Market Place Fair Trading

The Marketplace Fairness Act seeks to level the playing field between brick-and-mortar and e-commerce retail businesses while assisting the states in collecting sales taxes that are on Internet and other remote sales. At issue is a Supreme Court ruling, submitted in 1992 before the pervasiveness of Internet commerce, which prohibits states from requiring remote sellers to collect sales and use taxes owed on purchases from out-of-state vendors. This has created an unfair price disadvantage for brick-and-mortar retail businesses, has led to budget shortfalls for states as sales taxes go uncollected, and has placed an undue burden on consumers who do not realize they owe the sales tax if it is not collected by the seller, leaving them to face penalties and increased scrutiny from state auditors. These measures would give states the authority to manage their sales tax laws while addressing this issue.

Our Position

ASA is committed to supporting the Market Place Fairness Act in order to level the sales tax playing field between brick-and-mortar businesses and Internet sales.

Issue Background

A Supreme Court ruling, issued in 1992 before the pervasiveness of Internet commerce, prohibits states from requiring remote sellers to collect sales and use taxes owed on purchases from out-of-state vendors. ASA believes this has created an unfair price disadvantage for brick-and-mortar retail businesses leading to budget shortfalls for states since sales taxes go uncollected. This has the potential to place an undue burden on consumers who do not realize they owe the sales tax if it is not collected by the seller, opening them up to possible penalties and increased scrutiny from state auditors.

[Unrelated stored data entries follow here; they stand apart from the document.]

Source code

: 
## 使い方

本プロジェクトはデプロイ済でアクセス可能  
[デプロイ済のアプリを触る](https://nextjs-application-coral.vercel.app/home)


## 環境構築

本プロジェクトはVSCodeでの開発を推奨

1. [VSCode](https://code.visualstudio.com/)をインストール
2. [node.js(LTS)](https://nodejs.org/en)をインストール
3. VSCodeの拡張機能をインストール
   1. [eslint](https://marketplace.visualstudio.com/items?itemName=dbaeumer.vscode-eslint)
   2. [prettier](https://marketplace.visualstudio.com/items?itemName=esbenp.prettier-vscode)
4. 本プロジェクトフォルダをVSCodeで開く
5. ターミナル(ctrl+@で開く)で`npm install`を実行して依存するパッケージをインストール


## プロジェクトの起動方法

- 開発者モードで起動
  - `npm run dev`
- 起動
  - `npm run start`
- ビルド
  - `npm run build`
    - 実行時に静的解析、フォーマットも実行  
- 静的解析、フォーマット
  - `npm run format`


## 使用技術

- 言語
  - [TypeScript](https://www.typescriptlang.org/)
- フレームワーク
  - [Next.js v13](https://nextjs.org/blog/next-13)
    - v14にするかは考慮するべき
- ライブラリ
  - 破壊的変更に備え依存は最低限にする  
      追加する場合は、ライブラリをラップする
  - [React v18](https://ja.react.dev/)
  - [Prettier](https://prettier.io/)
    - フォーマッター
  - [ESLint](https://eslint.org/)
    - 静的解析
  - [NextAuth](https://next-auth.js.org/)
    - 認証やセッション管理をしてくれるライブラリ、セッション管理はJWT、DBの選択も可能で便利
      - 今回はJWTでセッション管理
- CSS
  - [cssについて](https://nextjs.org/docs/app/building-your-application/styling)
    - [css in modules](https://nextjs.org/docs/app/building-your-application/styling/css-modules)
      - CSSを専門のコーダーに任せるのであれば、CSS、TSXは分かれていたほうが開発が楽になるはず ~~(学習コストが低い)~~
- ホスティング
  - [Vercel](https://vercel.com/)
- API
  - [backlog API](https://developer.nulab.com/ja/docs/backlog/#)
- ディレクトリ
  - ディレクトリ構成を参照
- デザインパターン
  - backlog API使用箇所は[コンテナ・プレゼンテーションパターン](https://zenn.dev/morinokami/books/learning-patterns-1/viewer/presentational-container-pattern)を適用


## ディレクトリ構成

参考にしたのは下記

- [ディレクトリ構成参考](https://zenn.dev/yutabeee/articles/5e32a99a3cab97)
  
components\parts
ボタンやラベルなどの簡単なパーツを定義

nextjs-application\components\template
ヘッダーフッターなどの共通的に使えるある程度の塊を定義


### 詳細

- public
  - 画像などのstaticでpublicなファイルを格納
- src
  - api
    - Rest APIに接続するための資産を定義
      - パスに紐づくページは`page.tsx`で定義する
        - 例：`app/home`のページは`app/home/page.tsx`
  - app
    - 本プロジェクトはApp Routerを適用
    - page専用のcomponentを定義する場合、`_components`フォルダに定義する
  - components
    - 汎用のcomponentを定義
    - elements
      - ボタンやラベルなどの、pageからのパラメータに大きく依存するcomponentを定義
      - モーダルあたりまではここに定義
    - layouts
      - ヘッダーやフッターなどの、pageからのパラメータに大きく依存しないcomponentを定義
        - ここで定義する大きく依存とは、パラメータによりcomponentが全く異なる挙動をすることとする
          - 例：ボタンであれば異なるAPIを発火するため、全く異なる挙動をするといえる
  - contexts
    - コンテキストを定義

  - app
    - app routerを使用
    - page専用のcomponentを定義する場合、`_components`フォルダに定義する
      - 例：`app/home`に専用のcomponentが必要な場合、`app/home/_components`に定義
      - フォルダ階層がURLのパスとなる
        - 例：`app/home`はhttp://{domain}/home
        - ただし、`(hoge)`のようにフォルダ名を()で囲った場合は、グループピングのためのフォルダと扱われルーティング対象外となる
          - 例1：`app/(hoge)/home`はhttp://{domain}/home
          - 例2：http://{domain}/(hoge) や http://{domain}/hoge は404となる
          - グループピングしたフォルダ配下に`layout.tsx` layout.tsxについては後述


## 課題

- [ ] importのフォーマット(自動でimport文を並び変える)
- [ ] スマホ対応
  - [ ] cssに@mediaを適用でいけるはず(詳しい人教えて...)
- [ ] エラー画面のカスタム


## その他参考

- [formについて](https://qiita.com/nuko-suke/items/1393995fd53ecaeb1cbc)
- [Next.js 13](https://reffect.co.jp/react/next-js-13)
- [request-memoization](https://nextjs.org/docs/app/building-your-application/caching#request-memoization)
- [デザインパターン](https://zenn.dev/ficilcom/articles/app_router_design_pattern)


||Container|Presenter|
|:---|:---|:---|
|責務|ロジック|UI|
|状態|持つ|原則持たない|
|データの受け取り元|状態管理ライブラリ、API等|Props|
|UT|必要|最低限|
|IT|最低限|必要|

The Marketplace Fairness Act, which was reintroduced in the current session of Congress, would give states the authority to manage their sales tax laws while addressing this issue. On March 22, 2013, the Senate passed its version of the Market Place Fairness Act, S. 743, as an amendment to the Senate budget resolution. The House version, H.R. 684, was introduced in February 2013 and is currently awaiting committee action. Both versions contain language for which payment of online taxes would apply to remote sellers with annual gross receipts in total U.S. remote sales not exceeding $1 million in the preceding calendar year.